Now it’s time for a new vision board. The old one is stale, the magazine cut-outs have yellowed and curled, and my goals have grown claws and begun to crawl on their own. I need to catch up, re-align, then slow down, and begin again. Writing book two is going to be just as hard as book one, if not harder.

The images I tack on my new vision board will reflect new goals, but the underlying theme will always be the same, and I won’t change the core image. It’s a photo taken through a studio window, looking in on a woman who is painting, surrounded by walls of her own artwork. I’ve altered the woman in the picture to look like me – brown hair, pulled back – so when I look at that woman, I see myself: focused, peaceful, concerned only with the art itself.

They say be careful what you wish for, because you never truly know where the road will take you.

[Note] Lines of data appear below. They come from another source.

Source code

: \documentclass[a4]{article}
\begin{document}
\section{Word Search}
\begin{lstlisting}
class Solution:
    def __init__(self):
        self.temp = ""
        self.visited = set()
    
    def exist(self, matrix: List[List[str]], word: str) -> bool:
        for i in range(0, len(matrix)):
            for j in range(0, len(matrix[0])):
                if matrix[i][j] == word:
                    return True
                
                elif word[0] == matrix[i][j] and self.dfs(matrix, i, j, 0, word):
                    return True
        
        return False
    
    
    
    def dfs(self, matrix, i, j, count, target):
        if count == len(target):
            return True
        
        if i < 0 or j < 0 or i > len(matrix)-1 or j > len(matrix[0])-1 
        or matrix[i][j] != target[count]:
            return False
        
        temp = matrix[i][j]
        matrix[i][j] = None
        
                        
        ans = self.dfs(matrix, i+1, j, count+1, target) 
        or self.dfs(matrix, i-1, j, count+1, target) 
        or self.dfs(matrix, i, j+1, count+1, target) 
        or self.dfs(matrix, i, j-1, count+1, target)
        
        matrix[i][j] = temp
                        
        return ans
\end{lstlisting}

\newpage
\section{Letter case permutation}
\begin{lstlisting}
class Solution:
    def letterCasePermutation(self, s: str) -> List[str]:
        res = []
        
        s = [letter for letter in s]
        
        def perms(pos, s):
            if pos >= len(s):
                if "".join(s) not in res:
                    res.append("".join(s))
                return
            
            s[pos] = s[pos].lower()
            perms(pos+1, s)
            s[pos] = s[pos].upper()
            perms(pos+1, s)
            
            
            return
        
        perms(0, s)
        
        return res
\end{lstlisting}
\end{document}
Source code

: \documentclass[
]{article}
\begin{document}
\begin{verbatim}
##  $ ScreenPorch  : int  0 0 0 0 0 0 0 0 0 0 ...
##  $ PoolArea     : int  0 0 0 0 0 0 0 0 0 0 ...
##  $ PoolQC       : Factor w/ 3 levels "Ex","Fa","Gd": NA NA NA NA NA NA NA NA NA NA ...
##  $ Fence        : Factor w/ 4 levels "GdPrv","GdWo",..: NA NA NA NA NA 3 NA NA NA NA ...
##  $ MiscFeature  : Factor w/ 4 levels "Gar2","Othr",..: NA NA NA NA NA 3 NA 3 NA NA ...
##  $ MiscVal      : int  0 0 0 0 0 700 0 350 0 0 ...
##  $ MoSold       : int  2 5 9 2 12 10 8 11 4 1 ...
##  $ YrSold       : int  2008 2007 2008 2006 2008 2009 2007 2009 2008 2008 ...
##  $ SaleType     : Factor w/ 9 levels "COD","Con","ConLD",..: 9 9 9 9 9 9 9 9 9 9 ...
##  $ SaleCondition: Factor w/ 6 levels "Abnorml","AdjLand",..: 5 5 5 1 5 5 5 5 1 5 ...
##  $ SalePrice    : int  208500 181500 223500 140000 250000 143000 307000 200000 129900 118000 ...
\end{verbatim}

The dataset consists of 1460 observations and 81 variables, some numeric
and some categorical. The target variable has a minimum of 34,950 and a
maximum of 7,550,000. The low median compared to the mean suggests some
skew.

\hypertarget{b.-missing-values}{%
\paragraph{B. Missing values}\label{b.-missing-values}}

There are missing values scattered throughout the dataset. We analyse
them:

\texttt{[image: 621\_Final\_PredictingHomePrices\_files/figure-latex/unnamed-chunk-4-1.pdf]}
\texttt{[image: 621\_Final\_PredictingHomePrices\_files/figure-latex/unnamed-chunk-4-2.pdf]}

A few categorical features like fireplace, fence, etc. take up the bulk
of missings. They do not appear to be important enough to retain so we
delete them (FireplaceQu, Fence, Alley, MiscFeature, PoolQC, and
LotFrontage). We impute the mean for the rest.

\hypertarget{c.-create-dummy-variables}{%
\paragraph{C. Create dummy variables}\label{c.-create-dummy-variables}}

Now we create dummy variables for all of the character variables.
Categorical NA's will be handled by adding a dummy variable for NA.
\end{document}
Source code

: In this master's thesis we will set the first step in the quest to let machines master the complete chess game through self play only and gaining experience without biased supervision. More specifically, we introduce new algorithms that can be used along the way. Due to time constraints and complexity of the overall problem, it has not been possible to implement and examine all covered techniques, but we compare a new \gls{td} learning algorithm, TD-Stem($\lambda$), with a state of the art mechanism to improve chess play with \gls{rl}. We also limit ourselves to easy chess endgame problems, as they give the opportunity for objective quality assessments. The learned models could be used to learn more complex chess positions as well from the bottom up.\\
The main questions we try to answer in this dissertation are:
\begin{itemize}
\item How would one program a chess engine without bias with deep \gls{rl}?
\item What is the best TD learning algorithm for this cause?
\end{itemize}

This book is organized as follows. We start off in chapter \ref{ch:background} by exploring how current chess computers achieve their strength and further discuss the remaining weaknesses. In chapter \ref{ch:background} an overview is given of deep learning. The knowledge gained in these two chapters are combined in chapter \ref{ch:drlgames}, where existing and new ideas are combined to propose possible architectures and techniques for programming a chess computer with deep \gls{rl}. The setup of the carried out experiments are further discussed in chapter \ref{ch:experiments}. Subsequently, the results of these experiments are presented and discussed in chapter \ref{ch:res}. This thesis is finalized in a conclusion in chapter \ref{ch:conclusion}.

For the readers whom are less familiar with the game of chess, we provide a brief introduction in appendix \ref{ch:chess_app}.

But if your vision includes that centrepiece, that image that grounds you, you will know that whatever happens, you are still you, your work is your work, and you are a limitless creature, regardless of the world outside.

A Walking Mantra

While waiting for sleep to overcome me last night, I was fretting about beginning my next novel: Will I be able to write another one? Am I a one-book-wonder? Am I losing muscle mass by sitting ten hours a day? Will I turn into a jellyfish? That sort of thing. I’m good at fretting, especially at 2am. It feels right.

The thing is, I’ve done so much fretting in my life that now I handle it much better. I know it’s worse after midnight, and I know it can often be mixed with unforeseen, hopefully brilliant ideas. So I now let the fretting run rampant, and trust that eventually the latent creative energy (which I believe causes my worries) will surface into some new idea.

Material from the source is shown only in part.